Newly released casualty figures reveal significant losses among the Afghan security forces
“We are making progress” is a claim frequently uttered in Washington and in Kabul. But however this progress looks like, it comes at a price. According to ISAF figures released on Tuesday, this year, members of the Afghan security forces are getting killed and wounded at a rate of over 500 per month.
The figures show that the Afghan National Army averages 243 killed and wounded per month, while the Afghan National Police suffered 292 casualties. Unsurprisingly, Afghan casualty rates are significantly higher than coalition casualties, which have been declining since 2011. From January to the end of September 2012, a total of 345 international troops died as a result of the conflict in Afghanistan.

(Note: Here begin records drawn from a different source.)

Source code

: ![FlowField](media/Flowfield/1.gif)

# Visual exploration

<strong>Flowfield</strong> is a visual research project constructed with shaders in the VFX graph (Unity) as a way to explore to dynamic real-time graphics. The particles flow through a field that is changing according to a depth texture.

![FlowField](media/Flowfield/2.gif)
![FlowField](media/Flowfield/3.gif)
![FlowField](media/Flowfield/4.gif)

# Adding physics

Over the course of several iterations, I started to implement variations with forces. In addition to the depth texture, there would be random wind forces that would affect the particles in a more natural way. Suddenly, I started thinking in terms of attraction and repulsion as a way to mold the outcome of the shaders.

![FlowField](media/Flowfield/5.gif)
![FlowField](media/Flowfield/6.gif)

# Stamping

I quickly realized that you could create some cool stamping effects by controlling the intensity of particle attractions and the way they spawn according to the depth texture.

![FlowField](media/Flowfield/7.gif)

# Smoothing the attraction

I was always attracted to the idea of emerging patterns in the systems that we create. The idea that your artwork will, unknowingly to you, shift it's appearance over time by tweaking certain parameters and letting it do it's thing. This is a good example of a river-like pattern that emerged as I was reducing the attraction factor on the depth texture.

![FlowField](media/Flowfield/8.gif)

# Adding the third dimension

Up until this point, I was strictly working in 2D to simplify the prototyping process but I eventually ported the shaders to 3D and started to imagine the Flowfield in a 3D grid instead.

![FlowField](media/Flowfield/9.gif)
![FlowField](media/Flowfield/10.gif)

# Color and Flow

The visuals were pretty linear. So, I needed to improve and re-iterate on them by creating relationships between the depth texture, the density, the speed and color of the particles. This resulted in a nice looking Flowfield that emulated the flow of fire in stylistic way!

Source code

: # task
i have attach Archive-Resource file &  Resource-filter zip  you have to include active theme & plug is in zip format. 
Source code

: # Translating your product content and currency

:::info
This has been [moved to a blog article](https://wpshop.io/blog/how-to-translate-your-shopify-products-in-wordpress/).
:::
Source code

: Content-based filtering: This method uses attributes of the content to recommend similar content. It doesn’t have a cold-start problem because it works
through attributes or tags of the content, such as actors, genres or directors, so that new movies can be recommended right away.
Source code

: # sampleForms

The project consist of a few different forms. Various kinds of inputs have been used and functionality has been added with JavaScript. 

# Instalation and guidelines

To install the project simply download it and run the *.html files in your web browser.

There are several reasons for these alarming figures. The problem is, this is not a temporary development, which may be reversed at some point. Already, data compiled by Afghan officials indicates that casualty rates among the Afghan security forces are on the rise. As NATO wraps up its mission, this trend is likely to worsen. It’s time to acknowledge the transition has a price. And this time, it’s the Afghans paying.
Marco Seliger, a veteran German defense reporter with the Frankfurter Allgemeine Zeitung has had access to previously unknown figures cited during a recent confidential parliamentary briefing by the German Federal Ministry of Defense. The numbers, compiled by Afghan officials reveal a new worrying trend.
In the time between January 1 and September 30, 2012, at least 1,545 members of the Afghan security forces were killed. During the same period in 2011, Afghan security forces suffered 1199 fatalities. This constitutes an increase of 28.8 percent, or 346 deaths. Those figures comprise personnel from both the Afghan National Army and the Afghan National Police.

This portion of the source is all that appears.